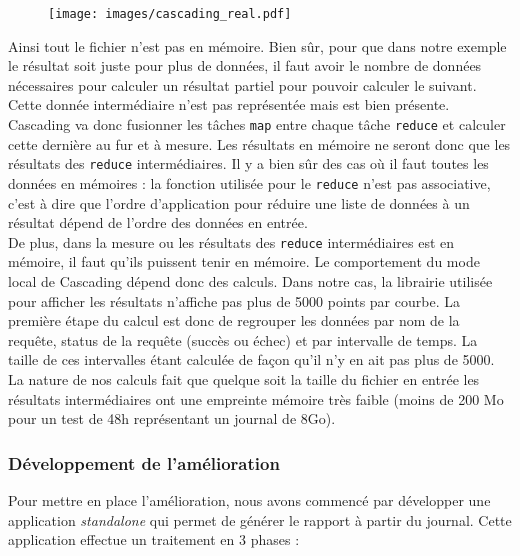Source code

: \begin{figure}[H]
	\centering
	\texttt{[image: images/cascading\_real.pdf]}
\end{figure}

Ainsi tout le fichier n'est pas en mémoire. Bien sûr, pour que dans notre exemple le résultat soit juste pour plus de données, il faut avoir le nombre de données nécessaires pour calculer un résultat partiel pour pouvoir calculer le suivant. Cette donnée intermédiaire n'est pas représentée mais est bien présente.\\

Cascading va donc fusionner les tâches \verb+map+ entre chaque tâche \verb+reduce+ et calculer cette dernière au fur et à mesure. Les résultats en mémoire ne seront donc que les résultats des \verb+reduce+ intermédiaires. Il y a bien sûr des cas où il faut toutes les données en mémoires : la fonction utilisée pour le \verb+reduce+ n'est pas associative, c'est à dire que l'ordre d'application pour réduire une liste de données à un résultat dépend de l'ordre des données en entrée.\\

De plus, dans la mesure ou les résultats des \verb+reduce+ intermédiaires est en mémoire, il faut qu'ils puissent tenir en mémoire. Le comportement du mode local de Cascading dépend donc des calculs. Dans notre cas, la librairie utilisée pour afficher les résultats n'affiche pas plus de 5000 points par courbe. La première étape du calcul est donc de regrouper les données par nom de la requête, status de la requête (succès ou échec) et par intervalle de temps. La taille de ces intervalles étant calculée de façon qu'il n'y en ait pas plus de 5000. La nature de nos calculs fait que quelque soit la taille du fichier en entrée les résultats intermédiaires ont une empreinte mémoire très faible (moins de 200 Mo pour un test de 48h représentant un journal de 8Go).\\

\subsubsection{Développement de l'amélioration}

Pour mettre en place l'amélioration, nous avons commencé par développer une application \textit{standalone} qui permet de générer le rapport à partir du journal. Cette application effectue un traitement en 3 phases :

⁂

» **Exercise aim**
What you give back must be exactly the lines from the opening line of the entries through the line holding "Ainsi tout le", with no pictures.

» **Task result**
Source code

: \begin{figure}[H]
	\centering
	\texttt{[image: images/cascading\_real.pdf]}
\end{figure}

Ainsi tout le fichier n'est pas en mémoire. Bien sûr, pour que dans notre exemple le résultat soit juste pour plus de données, il faut avoir le nombre de données nécessaires pour calculer un résultat partiel pour pouvoir calculer le suivant. Cette donnée intermédiaire n'est pas représentée mais est bien présente.\\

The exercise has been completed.